Heft op het bevel tot voorlopige hechtenis met ingang van het tijdstip waarop de duur daarvan gelijk wordt aan die van de opgelegde straf.
Aldus gewezen door mrs. Van Harreveld, voorzitter, Hemrica en Vaandrager, rechters, in tegenwoordigheid van mr. Buitenhuis, griffier, en uitgesproken op de openbare terechtzitting van 31 oktober 2008.
Eindnoten
1)Wanneer hierna verwezen wordt naar dossierpagina’s, betreft dit delen van de in wettelijk opgemaakte processen-verbaal, als bijlagen opgenomen bij (stam)proces-verbaal nummer
PL0617/08-203614, Regiopolitie Noord- en Oost Gelderland, district Noord-West Veluwe, gesloten en ondertekend op 25 april 2008.

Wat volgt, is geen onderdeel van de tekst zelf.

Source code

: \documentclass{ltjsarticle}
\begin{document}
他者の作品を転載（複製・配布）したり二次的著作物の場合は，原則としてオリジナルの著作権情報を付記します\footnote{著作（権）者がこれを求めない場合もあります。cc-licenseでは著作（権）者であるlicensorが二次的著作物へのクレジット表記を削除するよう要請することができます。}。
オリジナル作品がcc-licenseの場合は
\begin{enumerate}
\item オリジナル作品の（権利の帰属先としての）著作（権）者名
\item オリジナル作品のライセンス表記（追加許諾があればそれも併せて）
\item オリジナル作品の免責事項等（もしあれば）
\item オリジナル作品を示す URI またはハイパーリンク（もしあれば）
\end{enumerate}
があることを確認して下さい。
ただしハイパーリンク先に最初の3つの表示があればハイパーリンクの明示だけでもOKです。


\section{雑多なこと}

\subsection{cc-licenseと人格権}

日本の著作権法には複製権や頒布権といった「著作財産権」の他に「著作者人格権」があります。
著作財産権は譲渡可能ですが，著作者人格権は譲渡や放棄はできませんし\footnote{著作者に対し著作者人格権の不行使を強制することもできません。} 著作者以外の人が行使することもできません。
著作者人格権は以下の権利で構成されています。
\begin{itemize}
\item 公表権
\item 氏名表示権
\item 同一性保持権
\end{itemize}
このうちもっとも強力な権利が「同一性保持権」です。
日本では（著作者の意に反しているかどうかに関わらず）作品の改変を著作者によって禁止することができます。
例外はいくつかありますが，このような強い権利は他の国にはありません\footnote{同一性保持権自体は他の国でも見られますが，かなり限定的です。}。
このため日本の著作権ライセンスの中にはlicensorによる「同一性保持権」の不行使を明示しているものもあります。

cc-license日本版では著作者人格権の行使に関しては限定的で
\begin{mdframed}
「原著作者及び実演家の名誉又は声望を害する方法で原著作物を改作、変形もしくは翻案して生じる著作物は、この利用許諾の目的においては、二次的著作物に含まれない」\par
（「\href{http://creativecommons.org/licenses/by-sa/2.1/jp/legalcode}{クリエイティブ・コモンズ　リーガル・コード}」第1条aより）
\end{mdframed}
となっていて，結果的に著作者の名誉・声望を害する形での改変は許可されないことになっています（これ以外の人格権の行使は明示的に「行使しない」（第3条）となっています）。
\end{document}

2)(stam)proces-verbaal van 25 april 2008.
3)Proces-verbaal van aangifte door [aangeefster], p. 20.
4)Proces-verbaal van aangifte door [slachtoffer 1], p. 79.
5)Proces-verbaal van aangifte door [slachtoffer 1], p. 80.
6)Proces-verbaal van verhoor van getuige [getuige 1], p. 43.
7)Proces-verbaal van verhoor van getuige [getuige 2], p. 46.
8)Proces-verbaal van verhoor van getuige [getuige 3], p. 37.
9)Proces-verbaal van verhoor van getuige [getuige 4] p. 48 en 49.
10)Proces-verbaal sporenonderzoek van 23 april 2008.
11)Proces-verbaal van verhoor van verdachte, p 64 en 65.
12)Wanneer hierna verwezen wordt naar dossierpagina’s, betreft dit delen van de in wettelijk opgemaakte processen-verbaal, als bijlagen opgenomen bij (stam)proces-verbaal nummer
PL0617/08-201429, Regiopolitie Noord- Oost Gelderland, district Noord-West Veluwe, gesloten en ondertekend op 4 april 2008.
13)Proces-verbaal, p. 17 en 18.
14)Deskundigenrapport van het Ministerie van Justitie, Nederlands Forensisch Instituut, opgemaakt en getekend op 3 maart 2008 door ing. P.H. Wallinga, vast gerechtelijk deskundige, p. 2.